La Mishná plantea también la situación opuesta: "rov binyano v'rov minyano". Cuando lo que tengo delante es la mayor parte de la estructura física del meis, o la mayoría del número total de sus huesos, la tumá se aplica "af al pi she'ein bahem rova", aunque esos huesos no alcancen un cuarto de kav. Cada una de estas cantidades transmite tumá, y lo hace incluso a distancia, a través de la cubierta de un ohel.
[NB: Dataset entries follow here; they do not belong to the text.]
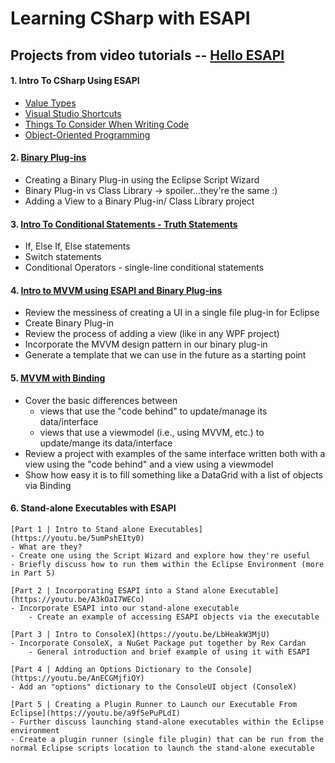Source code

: # Learning CSharp with ESAPI

## Projects from video tutorials -- [Hello ESAPI](https://www.youtube.com/channel/UCaIibdaWUN3D_0MCmuCmO-w)

#### 1. Intro To CSharp Using ESAPI

- [Value Types](https://www.youtube.com/watch?v=S6XrRCY2A4E&t=13s)
- [Visual Studio Shortcuts](https://www.youtube.com/watch?v=bug6eeHhqKA)
- [Things To Consider When Writing Code](https://www.youtube.com/watch?v=VtZ2bjOo15Y&t=2s)
- [Object-Oriented Programming](https://www.youtube.com/watch?v=4TBed1btXNw)

#### 2. [Binary Plug-ins](https://www.youtube.com/watch?v=7gbqSBJiUYM&t=2598s)

- Creating a Binary Plug-in using the Eclipse Script Wizard
- Binary Plug-in vs Class Library -> spoiler...they're the same :)
- Adding a View to a Binary Plug-in/ Class Library project

#### 3. [Intro To Conditional Statements - Truth Statements](https://www.youtube.com/watch?v=PRdxSto26ak)

- If, Else If, Else statements
- Switch statements
- Conditional Operators - single-line conditional statements

#### 4. [Intro to MVVM using ESAPI and Binary Plug-ins](https://www.youtube.com/watch?v=gBbPA1iq5nI)

- Review the messiness of creating a UI in a single file plug-in for Eclipse
- Create Binary Plug-in
- Review the process of adding a view (like in any WPF project)
- Incorporate the MVVM design pattern in our binary plug-in
- Generate a template that we can use in the future as a starting point

#### 5. [MVVM with Binding](https://www.youtube.com/watch?v=BEffjcmY_MU)

- Cover the basic differences between
  - views that use the "code behind" to update/manage its data/interface
  - views that use a viewmodel (i.e., using MVVM, etc.) to update/mange its data/interface
- Review a project with examples of the same interface written both with a view using the "code behind" and a view using a viewmodel
- Show how easy it is to fill something like a DataGrid with a list of objects via Binding

#### 6. Stand-alone Executables with ESAPI

	[Part 1 | Intro to Stand alone Executables](https://youtu.be/5umPshEIty0)
	- What are they?
	- Create one using the Script Wizard and explore how they're useful
	- Briefly discuss how to run them within the Eclipse Environment (more in Part 5)

	[Part 2 | Incorporating ESAPI into a Stand alone Executable](https://youtu.be/A3kOaI7WECo)
	- Incorporate ESAPI into our stand-alone executable
		- Create an example of accessing ESAPI objects via the executable

	[Part 3 | Intro to ConsoleX](https://youtu.be/LbHeakW3MjU)
	- Incorporate ConsoleX, a NuGet Package put together by Rex Cardan
		- General introduction and brief example of using it with ESAPI

	[Part 4 | Adding an Options Dictionary to the Console](https://youtu.be/AnECGMjfiQY)
	- Add an "options" dictionary to the ConsoleUI object (ConsoleX)

	[Part 5 | Creating a Plugin Runner to Launch our Executable From Eclipse](https://youtu.be/a9f5ePuPLdI)
	- Further discuss launching stand-alone executables within the Eclipse environment
	- Create a plugin runner (single file plugin) that can be run from the normal Eclipse scripts location to launch the stand-alone executable
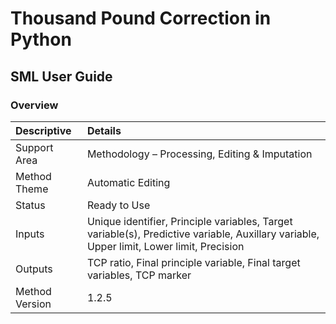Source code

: # Thousand Pound Correction in Python 
## SML User Guide

### Overview

 | Descriptive      | Details                                                                 |
 |:---              | :----                                                                   |
 | Support Area     | Methodology – Processing, Editing & Imputation                          | 
 | Method Theme     | Automatic Editing                                                       |
 | Status           | Ready to Use                                                            |
 | Inputs           | Unique identifier, Principle variables, Target variable(s), Predictive variable, Auxillary variable, Upper limit, Lower limit, Precision   |
 | Outputs          | TCP ratio, Final principle variable, Final target variables, TCP marker |
 | Method Version   | 1.2.5                                                                   |

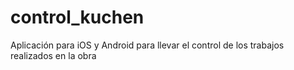 # control_kuchen
Aplicación para iOS y Android para llevar el control de los trabajos realizados en la obra
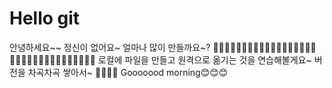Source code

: # Hello git
안녕하세요~~
정신이 없어요~
얼마나 많이 만들까요~?
🏃‍♂️‍➡️🏃‍♂️‍➡️🏃‍♂️‍➡️🏃‍♂️‍➡️🏃‍♂️‍➡️🏃‍♂️‍➡️🏃‍♂️‍➡️🏃‍♂️‍➡️🏃‍♂️‍➡️🏃‍♂️‍➡️🏃‍♂️‍➡️
로컬에 파일을 만들고 원격으로 옮기는 것을 연습해볼게요~
버전을 차곡차곡 쌓아서~
👤👥👤👥
Gooooood morning😊😊😊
La Mishná cierra definiendo la segunda medida: "Kamah hu rov minyano?" ¿Cuántos huesos constituyen la mayoría del número del cuerpo? "Me'ah v'esrim vachamishah", ciento veinticinco. La cantidad total de huesos en una persona es doscientos cuarenta y ocho; la mitad de eso es ciento veinticuatro; por lo tanto, ciento veinticinco ya es mayoría.
Repaso de la lista
Reunamos los renglones. Son metamei b'ohel: un meis, incluso un nefel diminuto cuyos miembros nunca estuvieron unidos por tendones; la medida de una aceituna de carne de un cadáver; la medida de una aceituna de netzel, la materia húmeda que deja la descomposición; un tarvad lleno de rakov, dos puñados de polvo de un cadáver, siempre que provenga solo del cuerpo; la shidrah y la gulgoles, donde todavía se aprecia la forma de una persona; un miembro cortado, ya sea de un cadáver o de alguien vivo, cuando se le adhiere basar karoi, la medida de carne con la que la curación habría sido posible; un cuarto de kav de huesos, aunque no llegue a la mayoría de la estructura ni a la mayoría del número de huesos; y la mayoría de la estructura o la mayoría del número de huesos, aunque no lleguen a un cuarto de kav. Y la mayoría del número se fija en ciento veinticinco huesos.
Por qué la muerte trae la tumá más severa
Vale la pena llevarse un pensamiento hermoso de esta Mishná. En Parshas Chukas, el Or Hachaim Hakadosh plantea la pregunta de por qué el ser humano, entre todas las criaturas, genera al morir la tumá más severa. Su respuesta viene por medio de un mashal. Derrama agua en el suelo y casi ninguna criatura lo notará. Haz lo mismo con miel y deja el derrame sin limpiar, y en poco tiempo habrá insectos hirviendo sobre él. Cuanto mayor es el valor de lo que había allí, tanto más potente es lo que se apresura a llenar el espacio que dejó. Donde se retira una kedushá elevada, entra una tumá feroz.
He aquí otra manera de percibirlo. En una boda, el fotógrafo enciende una luz enorme y brillantísima. Cuando la apaga, el salón de repente se siente oscuro. Si hubieras entrado justo en ese momento, sin haber visto nunca la gran luz, la sala no te habría parecido oscura en absoluto. La oscuridad se mide contra el resplandor que había estado allí.
Así que, mientras aprendemos estas halajos de tumas meis, con todas sus medidas de carne, hueso y polvo, en realidad se nos está mostrando otra cosa: la jashivus y la kedushá que residen en una persona mientras está viva.